_WORK ORDER_
All entries are to be reproduced exactly; the pictures are to be omitted.

_Dataset entries_
--- --- ---

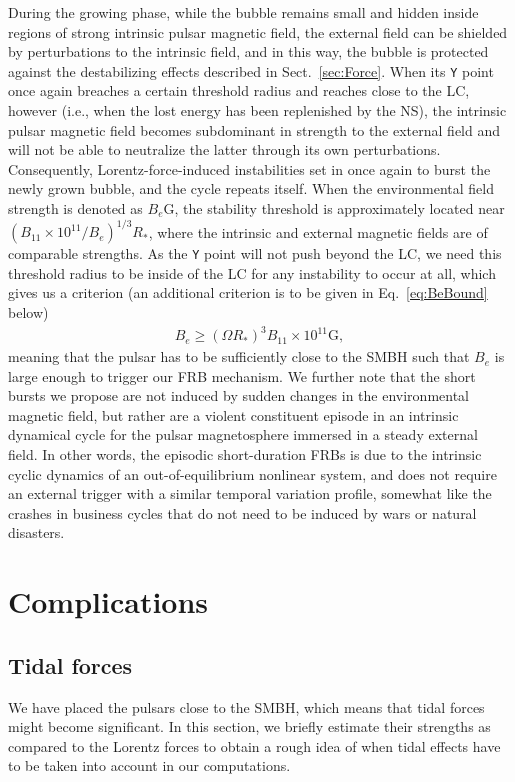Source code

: \documentclass{aa}
\newcommand{\bea}{\begin{eqnarray}}
\newcommand{\eea}{\end{eqnarray}}
\begin{document}
During the growing phase, while the bubble remains small and hidden inside regions of strong intrinsic pulsar magnetic field, the external field can be shielded by perturbations to the intrinsic field, and in this way, the bubble is protected against the destabilizing effects described in Sect.~\ref{sec:Force}. When its \verb!Y! point once again breaches a certain threshold radius and reaches close to the LC, however (i.e., when the lost energy has been replenished by the NS), the intrinsic pulsar magnetic field becomes subdominant in strength to the external field and will not be able to neutralize the latter through its own perturbations. Consequently, Lorentz-force-induced instabilities set in once again to burst the newly grown bubble, and the cycle repeats itself. When the environmental field strength is denoted as $B_{e}$G, the stability threshold is approximately located near $(B_{11}\times 10^{11}/B_e)^{1/3}R_*$, where the intrinsic and external magnetic fields are of comparable strengths. As the \verb!Y! point will not push beyond the LC, we need this threshold radius to be inside of the LC for any instability to occur at all, which gives us a criterion (an additional criterion is to be given in Eq.~\eqref{eq:BeBound} below)
\bea \label{eq:BeBound1}
B_e \geq (\Omega R_*)^3 B_{11}\times 10^{11} \text{G},
\eea 
meaning that the pulsar has to be sufficiently close to the SMBH such that $B_e$ is large enough to trigger our FRB mechanism. We further note that the short bursts we propose are not induced by sudden changes in the environmental magnetic field, but rather are a violent constituent episode in an intrinsic dynamical cycle for the pulsar magnetosphere immersed in a steady external field. In other words, the episodic short-duration FRBs is due to the intrinsic cyclic dynamics of an out-of-equilibrium nonlinear system, and does not require an external trigger with a similar temporal variation profile, somewhat like the crashes in business cycles that do not need to be induced by wars or natural disasters. 

\section{Complications} \label{sec:complications}
\subsection{Tidal forces} \label{sec:tidal}
We have placed the pulsars close to the SMBH, which means that tidal forces might become significant. In this section, we briefly estimate their strengths as compared to the Lorentz forces to obtain a rough idea of when tidal effects have to be taken into account in our computations.
\end{document}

--- --- ---

_SOLVED EXERCISE_
Source code

: \documentclass{aa}
\newcommand{\bea}{\begin{eqnarray}}
\newcommand{\eea}{\end{eqnarray}}
\begin{document}
During the growing phase, while the bubble remains small and hidden inside regions of strong intrinsic pulsar magnetic field, the external field can be shielded by perturbations to the intrinsic field, and in this way, the bubble is protected against the destabilizing effects described in Sect.~\ref{sec:Force}. When its \verb!Y! point once again breaches a certain threshold radius and reaches close to the LC, however (i.e., when the lost energy has been replenished by the NS), the intrinsic pulsar magnetic field becomes subdominant in strength to the external field and will not be able to neutralize the latter through its own perturbations. Consequently, Lorentz-force-induced instabilities set in once again to burst the newly grown bubble, and the cycle repeats itself. When the environmental field strength is denoted as $B_{e}$G, the stability threshold is approximately located near $(B_{11}\times 10^{11}/B_e)^{1/3}R_*$, where the intrinsic and external magnetic fields are of comparable strengths. As the \verb!Y! point will not push beyond the LC, we need this threshold radius to be inside of the LC for any instability to occur at all, which gives us a criterion (an additional criterion is to be given in Eq.~\eqref{eq:BeBound} below)
\bea \label{eq:BeBound1}
B_e \geq (\Omega R_*)^3 B_{11}\times 10^{11} \text{G},
\eea 
meaning that the pulsar has to be sufficiently close to the SMBH such that $B_e$ is large enough to trigger our FRB mechanism. We further note that the short bursts we propose are not induced by sudden changes in the environmental magnetic field, but rather are a violent constituent episode in an intrinsic dynamical cycle for the pulsar magnetosphere immersed in a steady external field. In other words, the episodic short-duration FRBs is due to the intrinsic cyclic dynamics of an out-of-equilibrium nonlinear system, and does not require an external trigger with a similar temporal variation profile, somewhat like the crashes in business cycles that do not need to be induced by wars or natural disasters. 

\section{Complications} \label{sec:complications}
\subsection{Tidal forces} \label{sec:tidal}
We have placed the pulsars close to the SMBH, which means that tidal forces might become significant. In this section, we briefly estimate their strengths as compared to the Lorentz forces to obtain a rough idea of when tidal effects have to be taken into account in our computations.
\end{document}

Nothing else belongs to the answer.